Anyway, in the course of all this lifeboat-retreat-group stuff, there’s some father-figure drama between Joe and Welder Wes (a ‘security specialist with military experience’ who just comes across as a fuckup). There’s also some go-nowhere fluff where Wes tries to set off yet another improvised trap involving a shotgun shell (in the name of ‘perimeter defenses’). You know you’re dealing with Old Minds when borders are ‘hard’ (instead of fluid) and to be defended with force.
And, really? We’re meant to believe that their crack ‘military strategist’, a supposed ‘former Navy SEAL’, is this toothless cowboy-hobo ‘Catfish’? Give me a break.
What’s halfway framed as their Prepper Project is the guys putting a little work in getting their gyrocopter to fly.
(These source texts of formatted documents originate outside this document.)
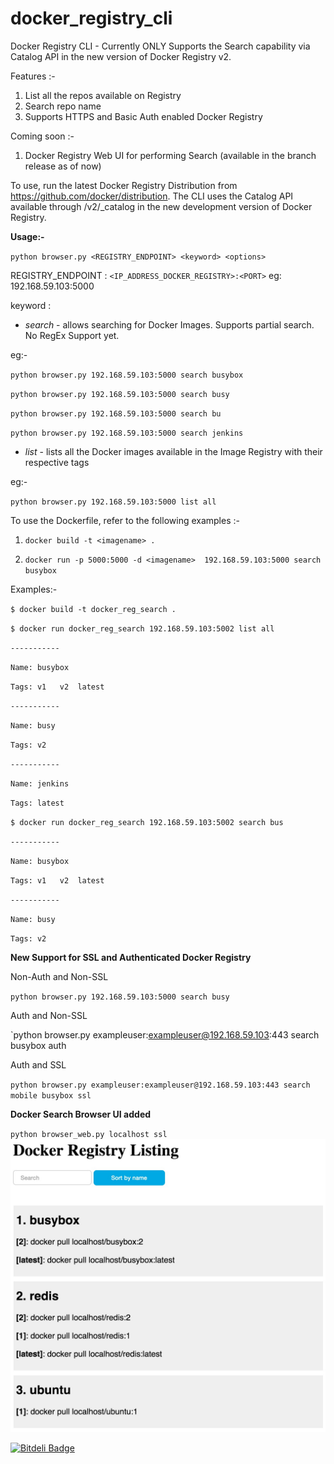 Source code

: # docker_registry_cli

Docker Registry CLI - Currently ONLY Supports the Search capability via Catalog API in the new version of Docker Registry v2. 

Features :-

1. List all the repos available on Registry
2. Search repo name
3. Supports HTTPS and Basic Auth enabled Docker Registry

Coming soon :-

1. Docker Registry Web UI for performing Search (available in the branch release as of now)

To use, run the latest Docker Registry Distribution from https://github.com/docker/distribution. The CLI uses the Catalog API available through /v2/_catalog in the new development version of Docker Registry.

**Usage:-**

`python browser.py <REGISTRY_ENDPOINT> <keyword> <options>`

REGISTRY_ENDPOINT : `<IP_ADDRESS_DOCKER_REGISTRY>:<PORT>` eg: 192.168.59.103:5000

keyword :

+ *search* - allows searching for Docker Images. Supports partial search. No RegEx Support yet. 

eg:-

`python browser.py 192.168.59.103:5000 search busybox`

`python browser.py 192.168.59.103:5000 search busy`

`python browser.py 192.168.59.103:5000 search bu`

`python browser.py 192.168.59.103:5000 search jenkins`


+ *list* - lists all the Docker images available in the Image Registry with their respective tags 

eg:- 

`python browser.py 192.168.59.103:5000 list all`


To use the Dockerfile, refer to the following examples :-

1. `docker build -t <imagename> .`

2. `docker run -p 5000:5000 -d <imagename>  192.168.59.103:5000 search busybox`

Examples:- 

`$ docker build -t docker_reg_search .`

`$ docker run docker_reg_search 192.168.59.103:5002 list all`

`-----------`

`Name: busybox`

`Tags: v1	v2	latest`

`-----------`

`Name: busy`

`Tags: v2`

`-----------`

`Name: jenkins`

`Tags: latest`


`$ docker run docker_reg_search 192.168.59.103:5002 search bus`

`-----------`

`Name: busybox`

`Tags: v1	v2	latest`

`-----------`

`Name: busy`

`Tags: v2`


**New Support for SSL and Authenticated Docker Registry**

Non-Auth and Non-SSL

`python browser.py 192.168.59.103:5000 search busy`

Auth and Non-SSL

`python browser.py exampleuser:exampleuser@192.168.59.103:443 search busybox auth

Auth and SSL

`python browser.py exampleuser:exampleuser@192.168.59.103:443 search mobile busybox ssl`

**Docker Search Browser UI added**

`python browser_web.py localhost ssl`
![](images/screenshot1.jpg?raw=true)

[![Bitdeli Badge](https://d2weczhvl823v0.cloudfront.net/vivekjuneja/docker_registry_cli/trend.png)](https://bitdeli.com/free "Bitdeli Badge")

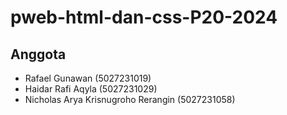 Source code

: # pweb-html-dan-css-P20-2024

## Anggota
- Rafael Gunawan (5027231019)
- Haidar Rafi Aqyla (5027231029)
- Nicholas Arya Krisnugroho Rerangin (5027231058)
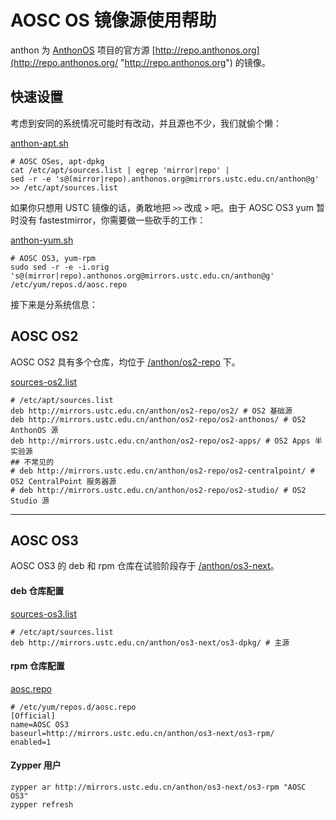 ---
---

# AOSC OS 镜像源使用帮助

anthon 为 [AnthonOS](https://anthonos.org/ "https://anthonos.org") 项目的官方源 [http://repo.anthonos.org](http://repo.anthonos.org/ "http://repo.anthonos.org") 的镜像。 

## 快速设置

考虑到安同的系统情况可能时有改动，并且源也不少，我们就偷个懒： 

[anthon-apt.sh](/wiki/_export/code/mirrors/help/anthon-apt435f.sh?codeblock=0 "下载片段")

    
    
    
    # AOSC OSes, apt-dpkg
    cat /etc/apt/sources.list | egrep 'mirror|repo' |
    sed -r -e 's@(mirror|repo).anthonos.org@mirrors.ustc.edu.cn/anthon@g' >> /etc/apt/sources.list

如果你只想用 USTC 镜像的话，勇敢地把 `>>` 改成 `>` 吧。由于 AOSC OS3 yum 暂时没有 fastestmirror，你需要做一些砍手的工作： 

[anthon-yum.sh](/wiki/_export/code/mirrors/help/anthon-yumcc37.sh?codeblock=1 "下载片段")

    
    
    
    # AOSC OS3, yum-rpm
    sudo sed -r -e -i.orig 's@(mirror|repo).anthonos.org@mirrors.ustc.edu.cn/anthon@g' /etc/yum/repos.d/aosc.repo

接下来是分系统信息： 

## AOSC OS2

AOSC OS2 具有多个仓库，均位于 [/anthon/os2-repo](https://mirrors.ustc.edu.cn/anthon/os2-repo "https://mirrors.ustc.edu.cn/anthon/os2-repo") 下。 

[sources-os2.list](/wiki/_export/code/mirrors/help/sources-os2c273.list?codeblock=2 "下载片段")

    
    
    
    # /etc/apt/sources.list
    deb http://mirrors.ustc.edu.cn/anthon/os2-repo/os2/ # OS2 基础源
    deb http://mirrors.ustc.edu.cn/anthon/os2-repo/os2-anthonos/ # OS2 AnthonOS 源
    deb http://mirrors.ustc.edu.cn/anthon/os2-repo/os2-apps/ # OS2 Apps 半实验源
    ## 不常见的
    # deb http://mirrors.ustc.edu.cn/anthon/os2-repo/os2-centralpoint/ # OS2 CentralPoint 服务器源
    # deb http://mirrors.ustc.edu.cn/anthon/os2-repo/os2-studio/ # OS2 Studio 源

* * *

## AOSC OS3

AOSC OS3 的 deb 和 rpm 仓库在试验阶段存于 [/anthon/os3-next](https://mirrors.ustc.edu.cn/anthon/os3-next/ "https://mirrors.ustc.edu.cn/anthon/os3-next/")。 

#### deb 仓库配置

[sources-os3.list](/wiki/_export/code/mirrors/help/sources-os34f98.list?codeblock=3 "下载片段")

    
    
    
    # /etc/apt/sources.list
    deb http://mirrors.ustc.edu.cn/anthon/os3-next/os3-dpkg/ # 主源

#### rpm 仓库配置

[aosc.repo](/wiki/_export/code/mirrors/help/aoscd885.repo?codeblock=4 "下载片段")

    
    
    
    # /etc/yum/repos.d/aosc.repo
    [Official]
    name=AOSC OS3
    baseurl=http://mirrors.ustc.edu.cn/anthon/os3-next/os3-rpm/
    enabled=1

#### Zypper 用户

    
    
    zypper ar http://mirrors.ustc.edu.cn/anthon/os3-next/os3-rpm "AOSC OS3"
    zypper refresh
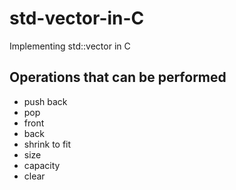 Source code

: # std-vector-in-C
Implementing std::vector in C

## Operations that can be performed
- push back
- pop
- front
- back
- shrink to fit
- size
- capacity
- clear
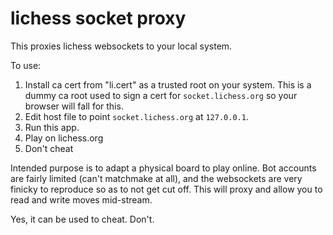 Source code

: # lichess socket proxy

This proxies lichess websockets to your local system.

To use:

1. Install ca cert from "li.cert" as a trusted root on your system. This is a dummy ca root used to sign a cert for `socket.lichess.org` so your browser will fall for this.
2. Edit host file to point `socket.lichess.org` at `127.0.0.1`.
3. Run this app.
4. Play on lichess.org
5. Don't cheat

Intended purpose is to adapt a physical board to play online. Bot accounts are fairly limited (can't matchmake at all), and the websockets are very finicky to reproduce so as to not get cut off. This will proxy and allow you to read and write moves mid-stream.

Yes, it can be used to cheat. Don't. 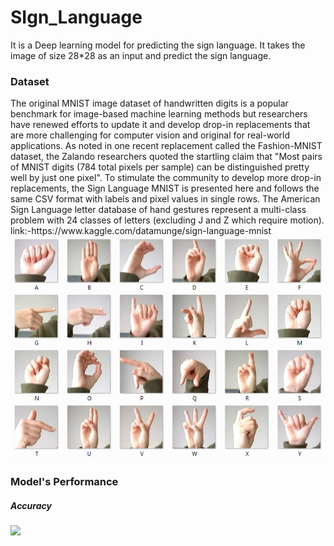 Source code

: # SIgn_Language
It is a Deep learning model for predicting the sign language. It takes the image of size 28*28 as an input and predict the sign language.

<h3>Dataset</h3>
The original MNIST image dataset of handwritten digits is a popular benchmark for image-based machine learning methods but researchers have renewed efforts to update it and develop drop-in replacements that are more challenging for computer vision and original for real-world applications. As noted in one recent replacement called the Fashion-MNIST dataset, the Zalando researchers quoted the startling claim that "Most pairs of MNIST digits (784 total pixels per sample) can be distinguished pretty well by just one pixel". To stimulate the community to develop more drop-in replacements, the Sign Language MNIST is presented here and follows the same CSV format with labels and pixel values in single rows. The American Sign Language letter database of hand gestures represent a multi-class problem with 24 classes of letters (excluding J and Z which require motion).
link:-https://www.kaggle.com/datamunge/sign-language-mnist
<img src="data.png">

<h3>Model's Performance</h3>

<h5>Accuracy</h5>
<img src="accuracy.png>

<h5>Loss</h5>
<img src="loss.png>


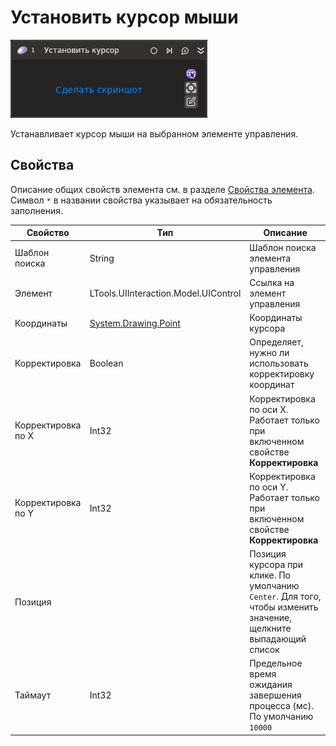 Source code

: # Установить курсор мыши

![](<../../../resources/activities/basic/uiinteraction/mousehover-activity.png>)

Устанавливает курсор мыши на выбранном элементе управления.

## Свойства
Описание общих свойств элемента см. в разделе [Свойства элемента](https://docs.primo-rpa.ru/primo-rpa/primo-studio/process/elements#svoistva-elementa).\
Символ `*` в названии свойства указывает на обязательность заполнения.

| Свойство             | Тип                                  | Описание                                            |
| -------------------- | ------------------------------------ | --------------------------------------------------- |
| Шаблон поиска        | String                               | Шаблон поиска элемента управления  |
| Элемент              | LTools.UIInteraction.Model.UIControl | Ссылка на элемент управления |
| Координаты           | [System.Drawing.Point](https://learn.microsoft.com/ru-ru/dotnet/api/system.drawing.point?view=net-7.0) | Координаты курсора                                  |
| Корректировка        | Boolean                              | Определяет, нужно ли использовать корректировку координат |
| Корректировка по X   | Int32                                | Корректировка по оси X. Работает только при включенном свойстве **Корректировка**  |
| Корректировка по Y   | Int32                                | Корректировка по оси Y. Работает только при включенном свойстве **Корректировка**  |
| Позиция              |                                      | Позиция курсора при клике. По умолчанию `Center`. Для того, чтобы изменить значение, щелкните выпадающий список  |
| Таймаут              | Int32                                | Предельное время ожидания завершения процесса (мс). По умолчанию `10000`  |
I dunno, while it looks like a helluva lot of fun to tool around in a small aircraft with apocalyptic pedigree:
(and who wouldn’t love a bird’s-eye view of your own backyard?), it also looks pretty complex. To paraphrase Max Brooks, “How many moving parts are there in a [gyrocopter]? I don’t know, but it only takes one to break and take it offline.”
As his little sum-up segment, Joe espouses how “We live in a very fragile world that we created for ourselves. We’re reliant upon systems that are reliable as long as they’re untouched, but once they fail we’re in real trouble.”
Why is it that while I often agree with these folks’ opening and closing statements, it’s the in-between parts that leave me banging my head against the wall?